The European Central Bank has backed the development of tokenized capital markets across the European Union, stating that distributed ledger technology could improve efficiency if supported by strong regulation and central bank infrastructure. In its latest Macroprudential Bulletin, the ECB said tokenization is moving from early experimentation toward limited real-world deployment, but warned that benefits will depend on interoperable systems and careful policy oversight.

The central bank emphasized that settlement in tokenized markets should remain anchored to central bank money rather than relying solely on commercial bank deposits or privately issued digital tokens. Officials cautioned that fragmented or incompatible platforms could weaken efficiency gains and introduce new systemic risks.
Tokenized Bonds and Market Efficiency Gains Under Review
The ECB noted that tokenized securities could reshape the issuance-to-settlement process by reducing reliance on intermediaries and automating functions such as corporate actions.
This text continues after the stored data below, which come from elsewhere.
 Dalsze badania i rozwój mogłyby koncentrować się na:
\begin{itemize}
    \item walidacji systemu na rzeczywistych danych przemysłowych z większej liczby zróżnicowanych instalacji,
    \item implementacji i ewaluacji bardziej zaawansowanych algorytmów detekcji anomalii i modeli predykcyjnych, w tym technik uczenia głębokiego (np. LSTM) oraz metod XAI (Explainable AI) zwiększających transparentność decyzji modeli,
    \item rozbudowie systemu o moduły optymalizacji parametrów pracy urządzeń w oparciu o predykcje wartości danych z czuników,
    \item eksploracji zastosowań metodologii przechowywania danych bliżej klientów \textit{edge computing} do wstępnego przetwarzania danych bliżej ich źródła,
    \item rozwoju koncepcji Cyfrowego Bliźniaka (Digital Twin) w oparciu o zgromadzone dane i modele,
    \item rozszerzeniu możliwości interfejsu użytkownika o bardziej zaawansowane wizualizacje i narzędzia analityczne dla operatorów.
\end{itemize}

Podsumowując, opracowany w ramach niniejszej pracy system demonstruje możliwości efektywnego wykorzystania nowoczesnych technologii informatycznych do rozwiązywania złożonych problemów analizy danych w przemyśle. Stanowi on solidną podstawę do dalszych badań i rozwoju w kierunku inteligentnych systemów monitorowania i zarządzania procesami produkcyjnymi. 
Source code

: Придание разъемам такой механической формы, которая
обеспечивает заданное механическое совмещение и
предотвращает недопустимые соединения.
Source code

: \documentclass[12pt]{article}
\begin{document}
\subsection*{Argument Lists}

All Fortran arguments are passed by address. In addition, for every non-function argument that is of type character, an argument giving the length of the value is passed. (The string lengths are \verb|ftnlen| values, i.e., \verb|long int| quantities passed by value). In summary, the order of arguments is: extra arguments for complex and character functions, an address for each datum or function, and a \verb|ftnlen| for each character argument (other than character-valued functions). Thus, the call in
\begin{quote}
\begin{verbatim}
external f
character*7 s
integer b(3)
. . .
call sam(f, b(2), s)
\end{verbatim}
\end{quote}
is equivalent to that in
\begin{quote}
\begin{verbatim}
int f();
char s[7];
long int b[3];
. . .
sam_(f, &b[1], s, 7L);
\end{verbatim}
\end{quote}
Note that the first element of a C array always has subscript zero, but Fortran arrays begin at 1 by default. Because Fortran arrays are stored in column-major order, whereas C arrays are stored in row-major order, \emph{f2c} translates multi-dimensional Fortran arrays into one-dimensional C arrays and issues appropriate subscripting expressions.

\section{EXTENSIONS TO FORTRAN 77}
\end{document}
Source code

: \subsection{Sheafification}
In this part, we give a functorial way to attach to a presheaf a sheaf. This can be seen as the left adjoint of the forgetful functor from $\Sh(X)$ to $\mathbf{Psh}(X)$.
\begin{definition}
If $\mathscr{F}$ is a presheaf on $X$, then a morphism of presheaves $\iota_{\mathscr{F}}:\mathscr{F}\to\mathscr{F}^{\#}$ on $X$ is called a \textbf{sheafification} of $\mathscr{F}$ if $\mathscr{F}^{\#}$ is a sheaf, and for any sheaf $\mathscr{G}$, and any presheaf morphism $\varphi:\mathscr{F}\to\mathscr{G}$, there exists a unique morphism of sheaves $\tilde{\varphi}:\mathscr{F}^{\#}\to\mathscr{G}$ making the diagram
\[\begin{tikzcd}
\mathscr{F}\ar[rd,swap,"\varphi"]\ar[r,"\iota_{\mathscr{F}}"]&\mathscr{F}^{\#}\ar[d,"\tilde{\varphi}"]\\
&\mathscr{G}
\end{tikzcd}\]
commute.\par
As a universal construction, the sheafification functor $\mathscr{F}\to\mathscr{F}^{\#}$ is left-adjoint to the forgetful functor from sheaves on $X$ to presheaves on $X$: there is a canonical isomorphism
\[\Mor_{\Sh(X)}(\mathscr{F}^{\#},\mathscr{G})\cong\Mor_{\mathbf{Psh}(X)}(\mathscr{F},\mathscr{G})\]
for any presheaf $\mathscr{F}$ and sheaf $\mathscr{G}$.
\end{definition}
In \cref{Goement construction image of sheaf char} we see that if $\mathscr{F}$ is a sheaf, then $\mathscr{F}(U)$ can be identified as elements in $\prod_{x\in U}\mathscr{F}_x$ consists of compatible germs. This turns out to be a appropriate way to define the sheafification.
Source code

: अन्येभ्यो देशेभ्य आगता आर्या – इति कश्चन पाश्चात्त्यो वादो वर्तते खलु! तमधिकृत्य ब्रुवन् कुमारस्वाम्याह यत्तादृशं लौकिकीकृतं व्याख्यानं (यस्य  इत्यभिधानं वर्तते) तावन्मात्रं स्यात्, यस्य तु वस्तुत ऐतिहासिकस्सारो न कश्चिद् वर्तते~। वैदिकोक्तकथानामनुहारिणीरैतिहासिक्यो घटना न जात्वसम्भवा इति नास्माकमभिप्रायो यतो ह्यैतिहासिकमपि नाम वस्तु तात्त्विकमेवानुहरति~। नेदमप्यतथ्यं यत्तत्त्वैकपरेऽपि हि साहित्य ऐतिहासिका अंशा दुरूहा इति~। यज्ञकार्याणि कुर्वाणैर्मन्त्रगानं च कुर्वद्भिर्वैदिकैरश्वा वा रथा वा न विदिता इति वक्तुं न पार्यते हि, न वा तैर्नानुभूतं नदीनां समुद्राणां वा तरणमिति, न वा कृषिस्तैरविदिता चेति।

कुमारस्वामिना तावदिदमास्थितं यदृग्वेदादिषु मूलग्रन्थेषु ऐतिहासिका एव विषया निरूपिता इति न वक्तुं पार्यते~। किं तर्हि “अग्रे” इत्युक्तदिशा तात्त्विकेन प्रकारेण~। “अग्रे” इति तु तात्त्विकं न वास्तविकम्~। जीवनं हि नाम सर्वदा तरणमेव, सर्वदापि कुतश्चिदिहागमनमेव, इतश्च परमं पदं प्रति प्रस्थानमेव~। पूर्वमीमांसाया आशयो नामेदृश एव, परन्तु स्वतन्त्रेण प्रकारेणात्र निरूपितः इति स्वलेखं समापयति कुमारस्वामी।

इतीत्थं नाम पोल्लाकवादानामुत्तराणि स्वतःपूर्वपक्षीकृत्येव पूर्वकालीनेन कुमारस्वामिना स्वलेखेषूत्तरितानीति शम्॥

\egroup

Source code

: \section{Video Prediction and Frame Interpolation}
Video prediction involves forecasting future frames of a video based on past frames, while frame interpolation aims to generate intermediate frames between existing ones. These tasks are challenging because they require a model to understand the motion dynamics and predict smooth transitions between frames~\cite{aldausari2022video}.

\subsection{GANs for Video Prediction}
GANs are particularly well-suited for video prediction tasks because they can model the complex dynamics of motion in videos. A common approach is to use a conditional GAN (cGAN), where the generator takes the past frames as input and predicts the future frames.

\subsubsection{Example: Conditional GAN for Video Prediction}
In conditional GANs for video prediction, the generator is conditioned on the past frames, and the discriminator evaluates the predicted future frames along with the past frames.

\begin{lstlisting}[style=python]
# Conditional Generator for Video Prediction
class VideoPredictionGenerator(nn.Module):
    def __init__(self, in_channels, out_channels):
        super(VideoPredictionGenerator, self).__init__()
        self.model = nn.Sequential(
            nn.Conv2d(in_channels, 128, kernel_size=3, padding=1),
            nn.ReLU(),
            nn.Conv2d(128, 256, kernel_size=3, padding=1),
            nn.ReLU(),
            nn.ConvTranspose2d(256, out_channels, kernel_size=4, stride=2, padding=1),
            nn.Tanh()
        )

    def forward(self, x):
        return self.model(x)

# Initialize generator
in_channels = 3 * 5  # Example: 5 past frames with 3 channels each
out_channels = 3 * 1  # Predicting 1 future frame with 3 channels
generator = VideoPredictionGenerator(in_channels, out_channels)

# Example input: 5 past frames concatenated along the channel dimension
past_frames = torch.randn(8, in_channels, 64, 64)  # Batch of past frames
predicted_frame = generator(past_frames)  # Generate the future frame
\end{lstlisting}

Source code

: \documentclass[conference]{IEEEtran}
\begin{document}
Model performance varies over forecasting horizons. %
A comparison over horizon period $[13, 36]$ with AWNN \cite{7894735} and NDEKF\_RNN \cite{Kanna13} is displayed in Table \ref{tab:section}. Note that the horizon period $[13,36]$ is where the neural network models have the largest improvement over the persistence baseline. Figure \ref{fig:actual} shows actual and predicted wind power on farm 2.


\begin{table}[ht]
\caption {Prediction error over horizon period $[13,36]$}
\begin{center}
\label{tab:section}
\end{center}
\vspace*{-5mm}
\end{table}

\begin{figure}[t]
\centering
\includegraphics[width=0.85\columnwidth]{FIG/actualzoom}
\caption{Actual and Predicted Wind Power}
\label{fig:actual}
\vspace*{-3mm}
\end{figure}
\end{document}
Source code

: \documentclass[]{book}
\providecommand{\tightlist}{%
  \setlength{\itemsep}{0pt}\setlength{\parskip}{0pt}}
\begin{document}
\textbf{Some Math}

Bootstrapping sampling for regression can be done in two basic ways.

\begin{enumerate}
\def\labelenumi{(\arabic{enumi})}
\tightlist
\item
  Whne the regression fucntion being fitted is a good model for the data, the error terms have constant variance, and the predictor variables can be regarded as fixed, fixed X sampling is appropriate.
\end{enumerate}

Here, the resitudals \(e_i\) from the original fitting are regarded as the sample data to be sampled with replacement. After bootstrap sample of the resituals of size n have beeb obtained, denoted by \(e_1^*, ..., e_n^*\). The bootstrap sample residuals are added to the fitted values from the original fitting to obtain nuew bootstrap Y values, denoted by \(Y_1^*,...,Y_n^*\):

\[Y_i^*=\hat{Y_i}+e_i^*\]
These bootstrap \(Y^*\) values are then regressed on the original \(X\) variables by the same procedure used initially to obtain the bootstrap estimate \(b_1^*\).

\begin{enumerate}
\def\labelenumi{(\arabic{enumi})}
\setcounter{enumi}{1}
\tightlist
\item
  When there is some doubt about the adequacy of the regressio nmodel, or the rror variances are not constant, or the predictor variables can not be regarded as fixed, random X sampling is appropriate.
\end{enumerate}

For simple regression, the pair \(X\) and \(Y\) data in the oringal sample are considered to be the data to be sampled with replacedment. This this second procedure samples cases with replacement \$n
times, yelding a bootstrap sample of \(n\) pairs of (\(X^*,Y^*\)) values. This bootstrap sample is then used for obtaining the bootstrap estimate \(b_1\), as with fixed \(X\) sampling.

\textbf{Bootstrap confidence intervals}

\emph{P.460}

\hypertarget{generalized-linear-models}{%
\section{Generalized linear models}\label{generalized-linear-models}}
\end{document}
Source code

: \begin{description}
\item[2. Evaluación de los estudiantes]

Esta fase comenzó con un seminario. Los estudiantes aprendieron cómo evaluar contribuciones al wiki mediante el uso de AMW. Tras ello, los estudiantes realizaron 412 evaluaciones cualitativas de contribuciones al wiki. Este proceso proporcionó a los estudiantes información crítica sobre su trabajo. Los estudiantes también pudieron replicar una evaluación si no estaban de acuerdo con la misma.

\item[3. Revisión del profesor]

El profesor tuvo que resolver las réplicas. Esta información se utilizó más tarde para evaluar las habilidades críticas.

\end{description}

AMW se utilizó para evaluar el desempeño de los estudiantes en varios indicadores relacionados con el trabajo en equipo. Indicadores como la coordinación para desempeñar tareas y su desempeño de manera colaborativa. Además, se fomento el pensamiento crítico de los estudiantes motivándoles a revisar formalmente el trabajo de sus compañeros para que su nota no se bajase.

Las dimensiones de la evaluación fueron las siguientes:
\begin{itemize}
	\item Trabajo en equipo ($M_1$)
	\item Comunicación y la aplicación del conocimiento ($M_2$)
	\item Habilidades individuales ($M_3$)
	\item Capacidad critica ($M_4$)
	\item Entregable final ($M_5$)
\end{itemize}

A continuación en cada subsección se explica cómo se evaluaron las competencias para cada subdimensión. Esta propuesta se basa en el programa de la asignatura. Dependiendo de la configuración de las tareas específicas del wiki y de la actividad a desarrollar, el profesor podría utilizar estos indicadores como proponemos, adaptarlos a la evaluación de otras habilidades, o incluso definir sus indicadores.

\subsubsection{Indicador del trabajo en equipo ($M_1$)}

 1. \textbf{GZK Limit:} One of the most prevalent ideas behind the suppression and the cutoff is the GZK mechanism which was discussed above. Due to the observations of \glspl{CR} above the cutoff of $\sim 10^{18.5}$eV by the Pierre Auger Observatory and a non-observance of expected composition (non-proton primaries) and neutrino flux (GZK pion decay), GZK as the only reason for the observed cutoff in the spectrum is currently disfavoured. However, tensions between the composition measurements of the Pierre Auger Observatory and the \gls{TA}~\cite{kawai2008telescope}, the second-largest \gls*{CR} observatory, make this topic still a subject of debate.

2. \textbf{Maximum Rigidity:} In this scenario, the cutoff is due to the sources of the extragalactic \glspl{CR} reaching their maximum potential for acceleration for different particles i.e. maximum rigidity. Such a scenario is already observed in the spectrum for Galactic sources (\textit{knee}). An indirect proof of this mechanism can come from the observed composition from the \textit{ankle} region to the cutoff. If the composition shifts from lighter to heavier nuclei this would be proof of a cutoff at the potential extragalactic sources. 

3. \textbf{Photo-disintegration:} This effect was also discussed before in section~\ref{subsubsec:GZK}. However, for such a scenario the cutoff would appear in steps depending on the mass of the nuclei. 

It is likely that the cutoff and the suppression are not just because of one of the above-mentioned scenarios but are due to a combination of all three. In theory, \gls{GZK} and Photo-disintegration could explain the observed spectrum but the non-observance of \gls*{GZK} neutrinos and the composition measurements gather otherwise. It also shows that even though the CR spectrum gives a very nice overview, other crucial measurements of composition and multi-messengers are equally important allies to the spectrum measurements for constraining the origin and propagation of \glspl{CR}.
Early findings suggest tokenized bonds may lower borrowing costs and narrow bid-ask spreads compared with traditional structures. However, policymakers described these advantages as preliminary, warning that liquidity, legal, and technological risks remain under close review as adoption expands beyond pilot projects.
Stablecoins and Tokenized Funds Raise New Risk Considerations
The Bulletin also examined tokenized money market funds and euro-denominated stablecoins, highlighting their potential to transform short-term liquidity markets. Under frameworks such as Markets in Crypto-Assets Regulation, compliant euro stablecoins could influence demand for sovereign bonds and either support market liquidity or increase contagion risks during financial stress.

Across multiple analyses, the ECB concluded that tokenization can support a more integrated European capital market, but only if regulatory safeguards, prudential supervision, and infrastructure modernization advance together.